The first major hurdle that the courts will have address, before they even get to the merits of the case, is that of ‘standing’, whether those filing the complaints will suffer sufficient harm if Cruz ineligibly becomes president (or even the Republican nominee) that they have the right to seek legal redress. Who has the right to use? Is it any citizen? Any member of the Republican party? Or only one of the rival candidates?
Meanwhile, Rubio has a serious problem in the debate tonight. He has to fight against the image created by the shellacking that Chris Christie inflicted on him in the last debate, and which he himself heavily contributed to, of being a brainless puppet, robotically parroting speeches given to him by others. How can he counter that other than by being deliberately inarticulate or inserting long pauses between phrases, as president Obama does? Whatever points he makes in his usual rapid-fire way will be dismissed as a new memorized speech and I suspect that Trump or Cruz are the most likely to execute that rhetorical wedgie on the hapless Rubio. Rubio’s advisors must have prepared for this and it will be interesting to see what they come up with in response.

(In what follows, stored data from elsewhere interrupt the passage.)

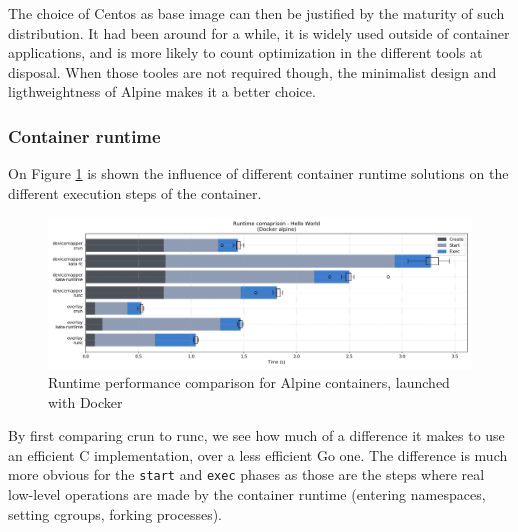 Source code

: The choice of Centos as base image can then be justified by the maturity of such distribution.  It had been around for a while, it is widely used outside of container applications, and is more likely to count optimization in the different tools at disposal.  When those tooles are not required though, the minimalist design and ligthweightness of Alpine makes it a better choice.

\subsubsection{Container runtime}

On Figure \ref{fig:q1:runtime} is shown the influence of different container runtime solutions on the different execution steps of the container.  

\begin{figure}[h!]
  \begin{center}
    \includegraphics[width=\linewidth]{images/question-1-runtime.png}
    \caption{Runtime performance comparison for Alpine containers, launched with Docker}
    \label{fig:q1:runtime}
  \end{center}
\end{figure}

By first comparing crun to runc, we see how much of a difference it makes to use an efficient C implementation, over a less efficient Go one.  The difference is much more obvious for the \texttt{start} and \texttt{exec} phases as those are the steps where real low-level operations are made by the container runtime (entering namespaces, setting cgroups, forking processes).  

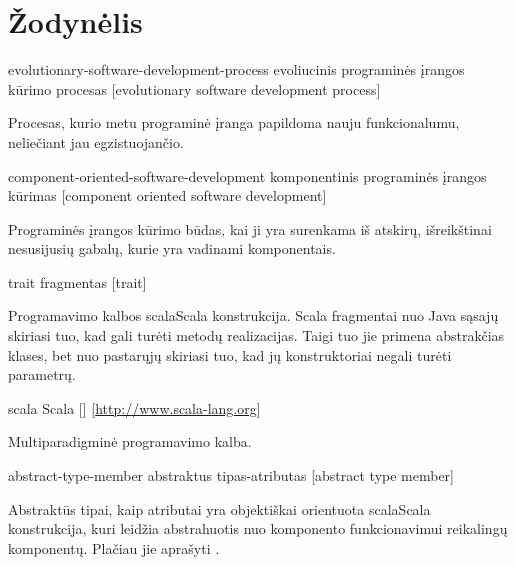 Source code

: \chapter{Žodynėlis}

\begin{glossary}

  \begin{entry}%
    {evolutionary-software-development-process}%
    {evoliucinis programinės įrangos kūrimo procesas}%
    [evolutionary software development process]

    Procesas, kurio metu programinė įranga papildoma nauju funkcionalumu,
    neliečiant jau egzistuojančio.
    
  \end{entry}

  \begin{entry}%
    {component-oriented-software-development}%
    {komponentinis programinės įrangos kūrimas}%
    [component oriented software development]

    Programinės įrangos kūrimo būdas, kai ji yra surenkama iš atskirų,
    išreikštinai nesusijusių gabalų, kurie yra vadinami komponentais.
    
  \end{entry}

  \begin{entry}%
    {trait}%
    {fragmentas}%
    [trait]

    Programavimo kalbos \gls{scala}{Scala} konstrukcija. Scala
    fragmentai nuo Java sąsajų skiriasi tuo, kad gali turėti metodų
    realizacijas. Taigi tuo jie primena abstrakčias klases, bet nuo
    pastarųjų skiriasi tuo, kad jų konstruktoriai negali turėti
    parametrų.
  
  \end{entry}

  \begin{entry}%
    {scala}%
    {Scala}%
    []%
    [\url{http://www.scala-lang.org}]

    Multiparadigminė programavimo kalba.
    
  \end{entry}

  \begin{entry}%
    {abstract-type-member}%
    {abstraktus tipas-atributas}%
    [abstract type member]

    Abstraktūs tipai, kaip atributai yra objektiškai orientuota
    \gls{scala}{Scala} konstrukcija, kuri leidžia abstrahuotis nuo
    komponento funkcionavimui reikalingų komponentų. Plačiau
    jie aprašyti \cite[8]{scala-overview}.
    

\end{entry}
\end{glossary}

Meanwhile Roger Ailes’s biographer Gabriel Sherman reports that Trump has thrown Fox News into a state of confusion as to how to cover him and it is causing serious rifts within the organization.
Inside Fox there is confusion about what role the network should play in this altered media ecosystem going forward. According to three insiders I spoke to, the channel’s hosts and producers are split over how to cover Trump. Historically, in moments like this, the strategy would be clear: Punish the person who publicly crosses Fox. But network boss Ailes has tried that, and Trump not only survived the PR assaults, including one last month, but he seems to have emerged stronger than ever. The situation is even more dire because Marco Rubio, a favorite of many high-profile voices at the network, fared badly in the New Hampshire primary, only a few days after political analysts were floating the possibility that he might even beat Trump. Tuesday night, Fox’s pundit class had to accept that his robotic performance during ABC’s debate may have destroyed his candidacy. Charles Krauthammer even compared it to Ed Muskie’s 1972 implosion.
Measured in ratings, Fox continues to be a powerhouse, and Ailes’s failure so far to develop a Trump strategy isn’t hurting business (though the Trump-less debate had the second-lowest viewership this primary season). For Ailes, however, huge audiences and the profits that flow from them are only a means to an end. He’s said he wants to be a GOP kingmaker. He’s told colleagues that Rupert Murdoch “needs me to elect the next president.” But if Trump gets elected, Fox will have had little to do with it. In fact, it may be a sign of Ailes’s waning power and the waxing of Trump’s that Murdoch seems to be warming to the idea of a Trump candidacy.
If anyone other than Trump had the dominance that he has had over the last six months, the Iowa second-place finish would be dismissed as the usual Iowa idiosyncrasy and the Republican race would be considered over and the rest would be expected to pretty much fade away from the scene soon. But there still persists the strong feeling, or maybe hope is the better word, that in some way not specified, Trump’s candidacy will self-destruct, and so the goal is to be the person left standing to inherit the prize.
Hence you can expect the debate to be a fiery one as people fight for that much-coveted second-place spot. Let the fireworks begin!